» **Problem**: Lines from the entries below that hold "useful" form the answer; copy all of them.

Dataset items:
*** Begin section ***
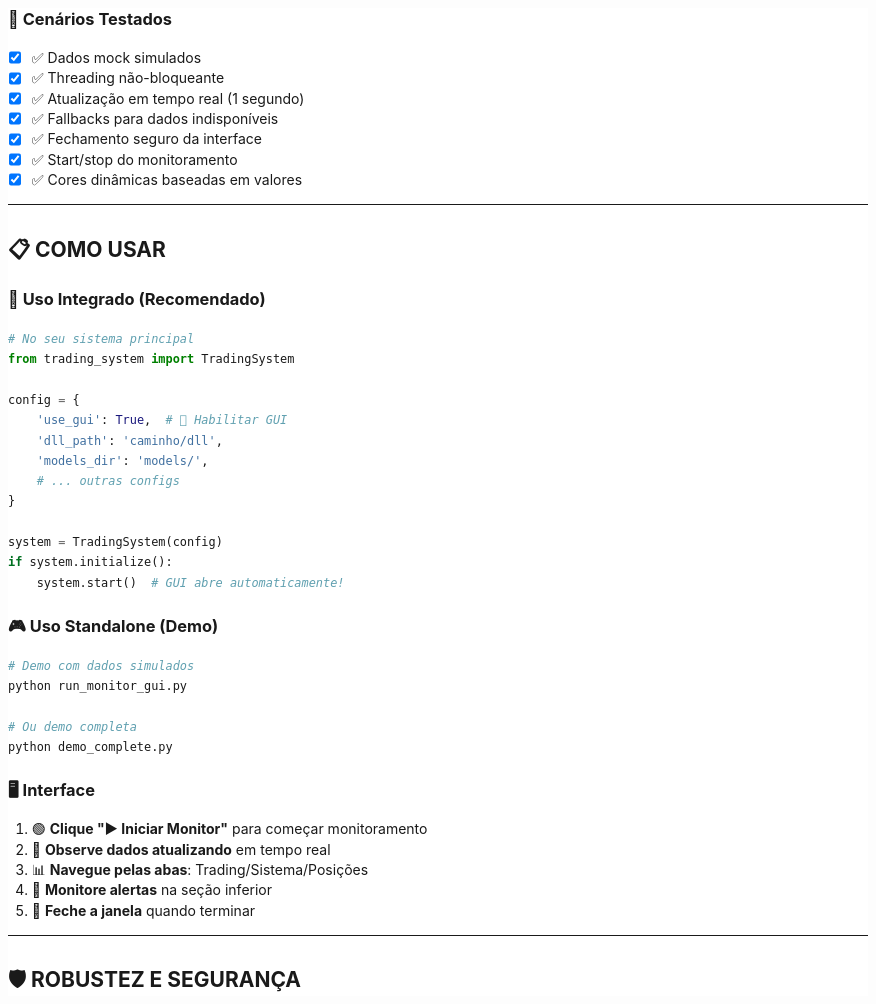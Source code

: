 ### 🧪 **Cenários Testados**
- [x] ✅ Dados mock simulados
- [x] ✅ Threading não-bloqueante
- [x] ✅ Atualização em tempo real (1 segundo)
- [x] ✅ Fallbacks para dados indisponíveis
- [x] ✅ Fechamento seguro da interface
- [x] ✅ Start/stop do monitoramento
- [x] ✅ Cores dinâmicas baseadas em valores

---

## 📋 **COMO USAR**

### 🎯 **Uso Integrado (Recomendado)**
```python
# No seu sistema principal
from trading_system import TradingSystem

config = {
    'use_gui': True,  # 🔑 Habilitar GUI
    'dll_path': 'caminho/dll',
    'models_dir': 'models/',
    # ... outras configs
}

system = TradingSystem(config)
if system.initialize():
    system.start()  # GUI abre automaticamente!
```

### 🎮 **Uso Standalone (Demo)**
```bash
# Demo com dados simulados
python run_monitor_gui.py

# Ou demo completa
python demo_complete.py
```

### 🖥️ **Interface**
1. 🟢 **Clique "▶ Iniciar Monitor"** para começar monitoramento
2. 👀 **Observe dados atualizando** em tempo real
3. 📊 **Navegue pelas abas**: Trading/Sistema/Posições
4. 🚨 **Monitore alertas** na seção inferior
5. 🔴 **Feche a janela** quando terminar

---

## 🛡️ **ROBUSTEZ E SEGURANÇA**
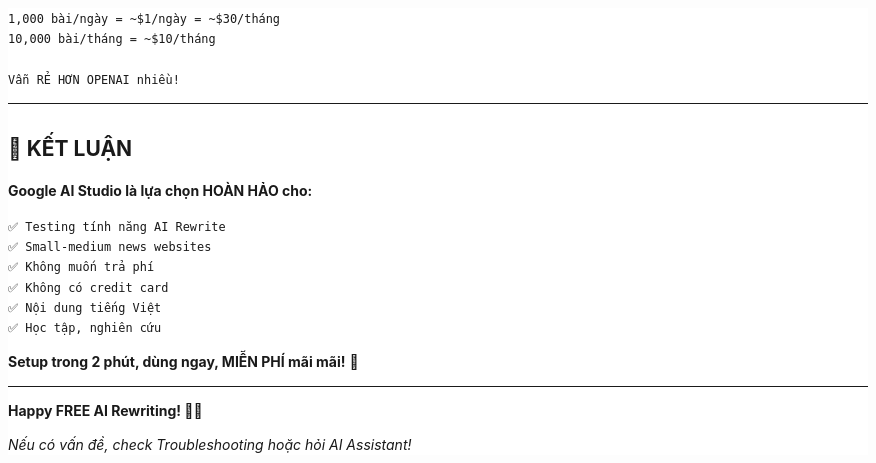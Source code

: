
 ```
1,000 bài/ngày = ~$1/ngày = ~$30/tháng
10,000 bài/tháng = ~$10/tháng

Vẫn RẺ HƠN OPENAI nhiều!
```

---

## 🎯 KẾT LUẬN

**Google AI Studio là lựa chọn HOÀN HẢO cho:**

```
✅ Testing tính năng AI Rewrite
✅ Small-medium news websites
✅ Không muốn trả phí
✅ Không có credit card
✅ Nội dung tiếng Việt
✅ Học tập, nghiên cứu
```

**Setup trong 2 phút, dùng ngay, MIỄN PHÍ mãi mãi!** 🎉

---

**Happy FREE AI Rewriting! 🤖✨**

_Nếu có vấn đề, check Troubleshooting hoặc hỏi AI Assistant!_

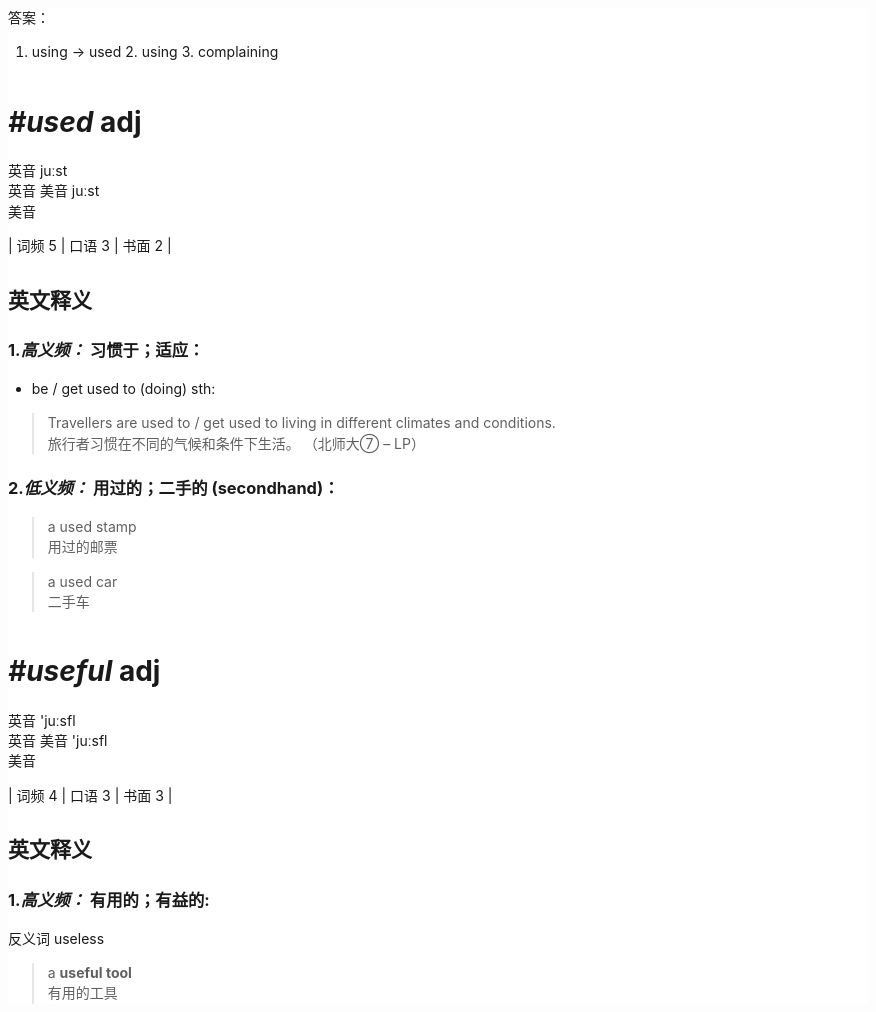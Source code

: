 答案：
1. using → used  2. using  3. complaining  

# ***\#used*** adj
英音 juːst  
英音
<audio src="./media/used-B.aac"></audio>
美音 juːst  
美音
<audio src="./media/used.aac"></audio>


| 词频 5 | 口语 3 | 书面 2 |  

英文释义
---
### 1.*高义频：* **习惯于；适应：**  

- be / get used to (doing) sth:

 > Travellers are used to / get used to living in different climates and conditions.   
 > 旅行者习惯在不同的气候和条件下生活。  （北师大⑦ – LP）  
<audio src="./media/used-1.aac"></audio>

### 2.*低义频：* **用过的；二手的 (secondhand)：**  

 > a used stamp   
 > 用过的邮票    

 > a used car   
 > 二手车    


# ***\#useful*** adj
英音 'juːsfl  
英音
<audio src="./media/useful-B.aac"></audio>
美音 'juːsfl  
美音
<audio src="./media/useful.aac"></audio>


| 词频 4 | 口语 3 | 书面 3 |  

英文释义
---
### 1.*高义频：* **有用的；有益的:**  
反义词 useless 

 > a **useful tool**  
 > 有用的工具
*** End section ***
» **Response area**:
# ***\#useful*** adj
<audio src="./media/useful-B.aac"></audio>
<audio src="./media/useful.aac"></audio>
 > a **useful tool**  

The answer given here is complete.